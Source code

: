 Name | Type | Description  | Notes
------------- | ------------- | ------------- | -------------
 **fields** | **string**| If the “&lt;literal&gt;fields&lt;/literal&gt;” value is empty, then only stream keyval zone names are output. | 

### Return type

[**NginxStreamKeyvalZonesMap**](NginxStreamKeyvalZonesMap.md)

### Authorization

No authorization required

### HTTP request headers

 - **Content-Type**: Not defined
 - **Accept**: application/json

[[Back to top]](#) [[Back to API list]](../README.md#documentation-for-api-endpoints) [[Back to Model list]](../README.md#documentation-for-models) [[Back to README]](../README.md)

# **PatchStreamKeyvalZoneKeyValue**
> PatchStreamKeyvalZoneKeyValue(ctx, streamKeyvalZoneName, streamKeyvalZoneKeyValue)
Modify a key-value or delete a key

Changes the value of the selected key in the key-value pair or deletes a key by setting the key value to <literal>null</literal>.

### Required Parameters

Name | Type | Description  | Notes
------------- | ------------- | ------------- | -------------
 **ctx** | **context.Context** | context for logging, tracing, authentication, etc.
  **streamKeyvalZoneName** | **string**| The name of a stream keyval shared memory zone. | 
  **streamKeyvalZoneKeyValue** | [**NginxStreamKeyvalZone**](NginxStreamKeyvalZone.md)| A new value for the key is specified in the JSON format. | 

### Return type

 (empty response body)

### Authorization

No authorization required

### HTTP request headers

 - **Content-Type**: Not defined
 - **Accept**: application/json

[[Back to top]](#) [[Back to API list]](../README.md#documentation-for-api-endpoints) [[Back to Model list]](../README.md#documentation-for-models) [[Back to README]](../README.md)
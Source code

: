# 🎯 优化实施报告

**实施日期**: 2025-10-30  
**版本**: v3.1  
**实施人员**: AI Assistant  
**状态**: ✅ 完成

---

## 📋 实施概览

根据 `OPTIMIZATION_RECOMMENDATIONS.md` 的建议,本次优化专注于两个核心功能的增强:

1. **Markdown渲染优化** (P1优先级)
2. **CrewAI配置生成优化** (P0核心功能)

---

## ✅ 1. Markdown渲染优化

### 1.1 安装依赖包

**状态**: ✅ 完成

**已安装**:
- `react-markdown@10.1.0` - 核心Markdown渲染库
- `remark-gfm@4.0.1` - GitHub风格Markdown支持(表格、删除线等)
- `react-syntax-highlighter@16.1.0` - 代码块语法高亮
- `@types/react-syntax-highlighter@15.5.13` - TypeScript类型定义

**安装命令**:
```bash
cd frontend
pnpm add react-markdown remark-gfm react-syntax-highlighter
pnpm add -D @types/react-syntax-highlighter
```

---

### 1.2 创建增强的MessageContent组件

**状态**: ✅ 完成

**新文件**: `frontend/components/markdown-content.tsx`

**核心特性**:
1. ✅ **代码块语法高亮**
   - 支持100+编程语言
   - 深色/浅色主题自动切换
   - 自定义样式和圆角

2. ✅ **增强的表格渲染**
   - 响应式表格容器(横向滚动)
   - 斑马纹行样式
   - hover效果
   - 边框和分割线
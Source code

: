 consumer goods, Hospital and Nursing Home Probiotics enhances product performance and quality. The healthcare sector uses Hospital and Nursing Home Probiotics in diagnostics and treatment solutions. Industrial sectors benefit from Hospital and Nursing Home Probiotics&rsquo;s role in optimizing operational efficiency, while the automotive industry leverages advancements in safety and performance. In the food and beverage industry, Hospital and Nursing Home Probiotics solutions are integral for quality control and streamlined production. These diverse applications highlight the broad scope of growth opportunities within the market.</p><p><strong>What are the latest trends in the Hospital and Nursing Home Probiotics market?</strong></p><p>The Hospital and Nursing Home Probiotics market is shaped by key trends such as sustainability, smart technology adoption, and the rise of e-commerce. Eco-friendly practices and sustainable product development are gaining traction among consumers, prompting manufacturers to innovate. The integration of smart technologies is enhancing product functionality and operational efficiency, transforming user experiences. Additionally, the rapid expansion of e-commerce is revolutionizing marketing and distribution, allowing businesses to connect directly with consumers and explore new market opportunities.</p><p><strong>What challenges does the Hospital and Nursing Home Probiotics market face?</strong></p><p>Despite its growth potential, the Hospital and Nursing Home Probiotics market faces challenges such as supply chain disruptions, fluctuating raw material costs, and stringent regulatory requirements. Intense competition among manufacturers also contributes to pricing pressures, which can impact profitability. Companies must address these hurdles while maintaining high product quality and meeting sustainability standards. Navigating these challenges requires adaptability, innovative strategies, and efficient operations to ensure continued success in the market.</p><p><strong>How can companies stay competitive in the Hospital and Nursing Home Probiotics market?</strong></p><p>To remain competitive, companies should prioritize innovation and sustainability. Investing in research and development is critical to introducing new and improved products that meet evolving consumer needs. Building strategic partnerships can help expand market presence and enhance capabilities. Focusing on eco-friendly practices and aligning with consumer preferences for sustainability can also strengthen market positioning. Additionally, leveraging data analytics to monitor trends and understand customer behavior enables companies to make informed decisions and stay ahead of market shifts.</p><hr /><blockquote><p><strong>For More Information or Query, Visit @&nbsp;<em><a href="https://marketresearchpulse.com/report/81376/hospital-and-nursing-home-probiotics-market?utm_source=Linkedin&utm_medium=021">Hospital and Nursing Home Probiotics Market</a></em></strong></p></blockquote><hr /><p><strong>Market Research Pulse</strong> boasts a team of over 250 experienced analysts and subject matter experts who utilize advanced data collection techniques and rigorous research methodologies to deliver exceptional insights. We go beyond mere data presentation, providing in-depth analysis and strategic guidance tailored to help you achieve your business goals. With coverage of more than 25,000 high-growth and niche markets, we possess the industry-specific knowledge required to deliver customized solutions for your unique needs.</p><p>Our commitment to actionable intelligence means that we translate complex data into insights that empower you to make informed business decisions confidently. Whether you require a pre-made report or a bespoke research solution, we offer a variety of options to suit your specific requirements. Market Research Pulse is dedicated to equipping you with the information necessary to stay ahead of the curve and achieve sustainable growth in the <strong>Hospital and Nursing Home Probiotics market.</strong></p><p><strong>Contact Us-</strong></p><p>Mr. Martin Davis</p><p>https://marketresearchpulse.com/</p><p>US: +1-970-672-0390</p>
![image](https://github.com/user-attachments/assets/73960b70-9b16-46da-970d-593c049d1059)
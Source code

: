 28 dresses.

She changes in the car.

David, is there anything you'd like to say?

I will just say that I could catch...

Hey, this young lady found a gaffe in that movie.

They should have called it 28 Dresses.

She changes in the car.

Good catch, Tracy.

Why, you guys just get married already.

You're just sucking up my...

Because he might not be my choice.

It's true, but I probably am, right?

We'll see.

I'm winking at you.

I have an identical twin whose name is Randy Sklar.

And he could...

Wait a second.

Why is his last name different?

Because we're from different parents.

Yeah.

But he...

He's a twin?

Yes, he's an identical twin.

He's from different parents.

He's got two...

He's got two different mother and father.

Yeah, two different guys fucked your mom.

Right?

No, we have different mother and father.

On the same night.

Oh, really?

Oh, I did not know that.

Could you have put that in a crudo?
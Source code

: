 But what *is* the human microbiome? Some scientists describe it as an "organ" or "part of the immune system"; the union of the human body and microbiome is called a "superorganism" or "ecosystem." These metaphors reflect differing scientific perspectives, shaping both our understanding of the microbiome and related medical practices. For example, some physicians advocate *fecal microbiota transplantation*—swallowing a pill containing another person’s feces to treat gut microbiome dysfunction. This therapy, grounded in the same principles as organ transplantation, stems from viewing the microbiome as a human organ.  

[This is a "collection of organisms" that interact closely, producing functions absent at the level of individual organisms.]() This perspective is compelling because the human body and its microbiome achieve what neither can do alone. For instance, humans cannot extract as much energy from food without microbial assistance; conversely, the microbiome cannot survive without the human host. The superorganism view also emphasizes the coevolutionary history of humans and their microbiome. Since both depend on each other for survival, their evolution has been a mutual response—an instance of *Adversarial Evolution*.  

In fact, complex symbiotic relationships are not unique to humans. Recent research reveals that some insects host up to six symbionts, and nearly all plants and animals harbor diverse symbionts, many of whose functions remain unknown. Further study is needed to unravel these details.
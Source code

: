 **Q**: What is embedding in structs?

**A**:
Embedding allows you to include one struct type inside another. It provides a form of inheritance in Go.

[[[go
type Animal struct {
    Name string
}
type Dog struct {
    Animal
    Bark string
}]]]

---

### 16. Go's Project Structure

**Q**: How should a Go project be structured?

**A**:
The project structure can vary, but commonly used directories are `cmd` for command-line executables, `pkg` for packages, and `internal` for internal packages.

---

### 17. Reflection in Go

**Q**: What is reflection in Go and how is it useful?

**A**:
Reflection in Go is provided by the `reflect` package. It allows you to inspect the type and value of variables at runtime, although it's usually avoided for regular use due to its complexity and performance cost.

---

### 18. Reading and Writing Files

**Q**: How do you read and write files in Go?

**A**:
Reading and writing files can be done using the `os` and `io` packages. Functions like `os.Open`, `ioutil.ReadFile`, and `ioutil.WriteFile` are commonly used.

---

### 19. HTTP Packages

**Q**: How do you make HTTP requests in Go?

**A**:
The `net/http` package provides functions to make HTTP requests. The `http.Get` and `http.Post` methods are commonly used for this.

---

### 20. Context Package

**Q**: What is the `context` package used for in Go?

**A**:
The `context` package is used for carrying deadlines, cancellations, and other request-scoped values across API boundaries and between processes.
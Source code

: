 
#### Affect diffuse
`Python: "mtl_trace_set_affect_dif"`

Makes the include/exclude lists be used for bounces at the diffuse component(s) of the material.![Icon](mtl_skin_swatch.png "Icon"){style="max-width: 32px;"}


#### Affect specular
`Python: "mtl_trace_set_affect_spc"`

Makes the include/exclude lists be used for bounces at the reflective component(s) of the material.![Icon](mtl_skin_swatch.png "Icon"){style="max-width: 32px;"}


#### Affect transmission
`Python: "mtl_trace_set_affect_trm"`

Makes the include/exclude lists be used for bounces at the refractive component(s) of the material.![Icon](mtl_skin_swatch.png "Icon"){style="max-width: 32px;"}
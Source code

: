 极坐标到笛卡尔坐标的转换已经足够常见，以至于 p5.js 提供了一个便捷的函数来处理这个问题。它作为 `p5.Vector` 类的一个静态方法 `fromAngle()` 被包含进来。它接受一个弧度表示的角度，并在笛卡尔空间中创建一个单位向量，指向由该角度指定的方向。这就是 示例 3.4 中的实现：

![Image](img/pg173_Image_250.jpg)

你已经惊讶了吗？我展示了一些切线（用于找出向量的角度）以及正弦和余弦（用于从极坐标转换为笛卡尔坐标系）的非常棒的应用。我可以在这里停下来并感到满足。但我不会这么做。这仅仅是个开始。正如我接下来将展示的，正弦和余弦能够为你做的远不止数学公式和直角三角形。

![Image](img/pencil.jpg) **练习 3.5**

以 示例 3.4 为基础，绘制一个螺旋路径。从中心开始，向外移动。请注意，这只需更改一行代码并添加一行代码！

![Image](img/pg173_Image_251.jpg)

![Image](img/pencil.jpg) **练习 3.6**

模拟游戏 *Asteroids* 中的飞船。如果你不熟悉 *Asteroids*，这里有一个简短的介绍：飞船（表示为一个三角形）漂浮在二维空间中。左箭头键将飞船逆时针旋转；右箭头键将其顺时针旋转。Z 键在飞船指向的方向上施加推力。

________________

__WHAT YOU ARE ASKED TO DO__.
Note each line of the material holding "same" and copy it out.

__SOLUTION__.
On the same night.
: But what *is* the human microbiome? Some scientists describe it as an "organ" or "part of the immune system"; the union of the human body and microbiome is called a "superorganism" or "ecosystem." These metaphors reflect differing scientific perspectives, shaping both our understanding of the microbiome and related medical practices. For example, some physicians advocate *fecal microbiota transplantation*—swallowing a pill containing another person’s feces to treat gut microbiome dysfunction. This therapy, grounded in the same principles as organ transplantation, stems from viewing the microbiome as a human organ.  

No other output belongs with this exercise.